Memory Organization and Management in Computer Architecture
Characteristics of Memory
1. Location: Based on its physical location, memory is classified into three types:
- On-Chip: This memory is present inside the CPU. E.g.: Internal Registers and L1 Cache.
- Internal: This memory is present on the motherboard. E.g.: RAM.
- External: This memory is connected to the motherboard. E.g.: Hard disk.
2. Storage Capacity: This indicates the amount of data stored in the memory. Ideally, it should be as large as possible. It is represented as N x M.
- N = Number of memory locations (number of words)
- M = Number of bits per memory location (word size)
E.g.: (4K x 8) means there are 4K locations of 8-bits each.
3. Unit of Transfer: Data can be transferred from memory in two different ways:
- Word Transfer: Here, if the CPU needs some data, it will transfer only that amount of data. E.g.: Data accessed from L1 Cache.
- Block Transfer: Here, if the CPU needs some data, it will transfer an entire block containing that data. This makes further access to the remaining data of this block much faster. This is based on the Principle of Spatial Locality. A processor is most likely to access data near the current location being accessed. E.g.: On a cache miss, the processor goes to main memory and copies a block containing that data.
4. Access Modes: Memories can allow data to be accessed in different ways:
- Sequential Access: E.g.: Magnetic tapes, Magnetic Disks, Optical memories. Here, locations are accessed one by one in a sequential manner. The access time depends on how far the target location is from the current location. The farther the location, the more its access time.
- Random Access: E.g.: RAM & ROM. Here, all locations can be directly accessed in any random order using an index. This means all locations have the same access time irrespective of their address.
- Direct Access followed by Sequential access: E.g.: Magnetic hard disk.
- Associative Access: E.g.: Cache Memories.
5. Access Time & Memory Cycle Time:
- Access Time is the time taken between placing the request and completing the data transfer. It should be as short as possible. It is also known as latency.
- Memory Cycle Time is the access time plus any additional time required before a second access can commence.

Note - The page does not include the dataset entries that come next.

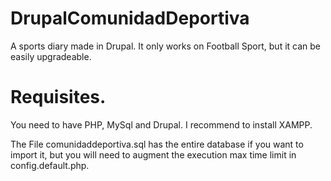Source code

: # DrupalComunidadDeportiva

A sports diary made in Drupal. It only works on Football Sport, but it can be easily upgradeable.

# Requisites.

You need to have PHP, MySql and Drupal. I recommend to install XAMPP.

The File comunidaddeportiva.sql has the entire database if you want to import it, but you will need to augment the execution max time limit
in config.default.php.
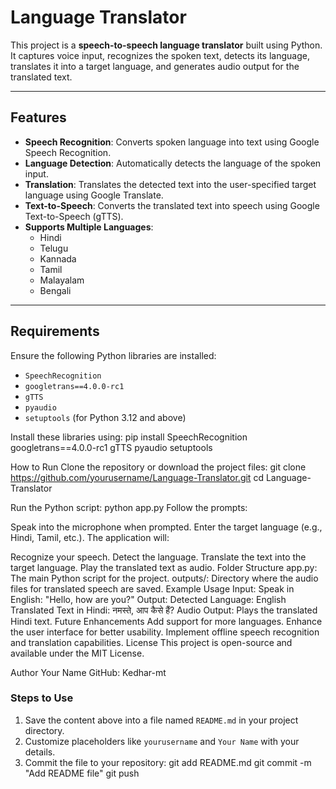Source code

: # Language Translator

This project is a **speech-to-speech language translator** built using Python. It captures voice input, recognizes the spoken text, detects its language, translates it into a target language, and generates audio output for the translated text.

---

## Features

- **Speech Recognition**: Converts spoken language into text using Google Speech Recognition.
- **Language Detection**: Automatically detects the language of the spoken input.
- **Translation**: Translates the detected text into the user-specified target language using Google Translate.
- **Text-to-Speech**: Converts the translated text into speech using Google Text-to-Speech (gTTS).
- **Supports Multiple Languages**:
  - Hindi
  - Telugu
  - Kannada
  - Tamil
  - Malayalam
  - Bengali

---

## Requirements

Ensure the following Python libraries are installed:

- `SpeechRecognition`
- `googletrans==4.0.0-rc1`
- `gTTS`
- `pyaudio`
- `setuptools` (for Python 3.12 and above)

Install these libraries using:
pip install SpeechRecognition googletrans==4.0.0-rc1 gTTS pyaudio setuptools

How to Run
Clone the repository or download the project files:
git clone https://github.com/yourusername/Language-Translator.git
cd Language-Translator

Run the Python script:
python app.py
Follow the prompts:

Speak into the microphone when prompted.
Enter the target language (e.g., Hindi, Tamil, etc.).
The application will:

Recognize your speech.
Detect the language.
Translate the text into the target language.
Play the translated text as audio.
Folder Structure
app.py: The main Python script for the project.
outputs/: Directory where the audio files for translated speech are saved.
Example Usage
Input: Speak in English: "Hello, how are you?"
Output:
Detected Language: English
Translated Text in Hindi: नमस्ते, आप कैसे हैं?
Audio Output: Plays the translated Hindi text.
Future Enhancements
Add support for more languages.
Enhance the user interface for better usability.
Implement offline speech recognition and translation capabilities.
License
This project is open-source and available under the MIT License.

Author
Your Name
GitHub: Kedhar-mt

### **Steps to Use**
1. Save the content above into a file named `README.md` in your project directory.
2. Customize placeholders like `yourusername` and `Your Name` with your details.
3. Commit the file to your repository:
   git add README.md
   git commit -m "Add README file"
   git push
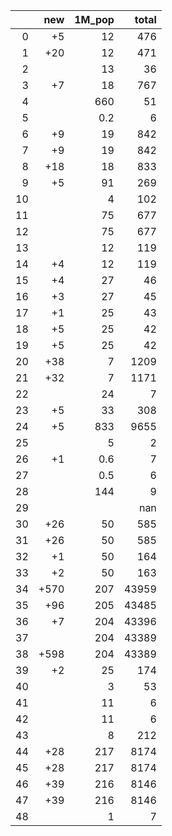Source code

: |    |   new |   1M_pop |   total |
|---:|------:|---------:|--------:|
|  0 |    +5 |     12   |     476 |
|  1 |   +20 |     12   |     471 |
|  2 |       |     13   |      36 |
|  3 |    +7 |     18   |     767 |
|  4 |       |    660   |      51 |
|  5 |       |      0.2 |       6 |
|  6 |    +9 |     19   |     842 |
|  7 |    +9 |     19   |     842 |
|  8 |   +18 |     18   |     833 |
|  9 |    +5 |     91   |     269 |
| 10 |       |      4   |     102 |
| 11 |       |     75   |     677 |
| 12 |       |     75   |     677 |
| 13 |       |     12   |     119 |
| 14 |    +4 |     12   |     119 |
| 15 |    +4 |     27   |      46 |
| 16 |    +3 |     27   |      45 |
| 17 |    +1 |     25   |      43 |
| 18 |    +5 |     25   |      42 |
| 19 |    +5 |     25   |      42 |
| 20 |   +38 |      7   |    1209 |
| 21 |   +32 |      7   |    1171 |
| 22 |       |     24   |       7 |
| 23 |    +5 |     33   |     308 |
| 24 |    +5 |    833   |    9655 |
| 25 |       |      5   |       2 |
| 26 |    +1 |      0.6 |       7 |
| 27 |       |      0.5 |       6 |
| 28 |       |    144   |       9 |
| 29 |       |          |     nan |
| 30 |   +26 |     50   |     585 |
| 31 |   +26 |     50   |     585 |
| 32 |    +1 |     50   |     164 |
| 33 |    +2 |     50   |     163 |
| 34 |  +570 |    207   |   43959 |
| 35 |   +96 |    205   |   43485 |
| 36 |    +7 |    204   |   43396 |
| 37 |       |    204   |   43389 |
| 38 |  +598 |    204   |   43389 |
| 39 |    +2 |     25   |     174 |
| 40 |       |      3   |      53 |
| 41 |       |     11   |       6 |
| 42 |       |     11   |       6 |
| 43 |       |      8   |     212 |
| 44 |   +28 |    217   |    8174 |
| 45 |   +28 |    217   |    8174 |
| 46 |   +39 |    216   |    8146 |
| 47 |   +39 |    216   |    8146 |
| 48 |       |      1   |       7 |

6. Transfer Rate: Rate at which data can be transferred into or out of a memory unit.
Tn = TA + nR, where:
- Tn = Average time to read or write n bits
- TA = Average access time
- n = Number of bits
- R = Transfer rate, in bits per second (bps)
7. Reliability: It is the time for which the memory is expected to hold the data without any errors. It is measured as MTTF: Mean Time To Failure. It should be as high as possible.
8. Cost: This indicates the cost of storing data in the memory. It is expressed as Cost/bit. It must be as low as possible.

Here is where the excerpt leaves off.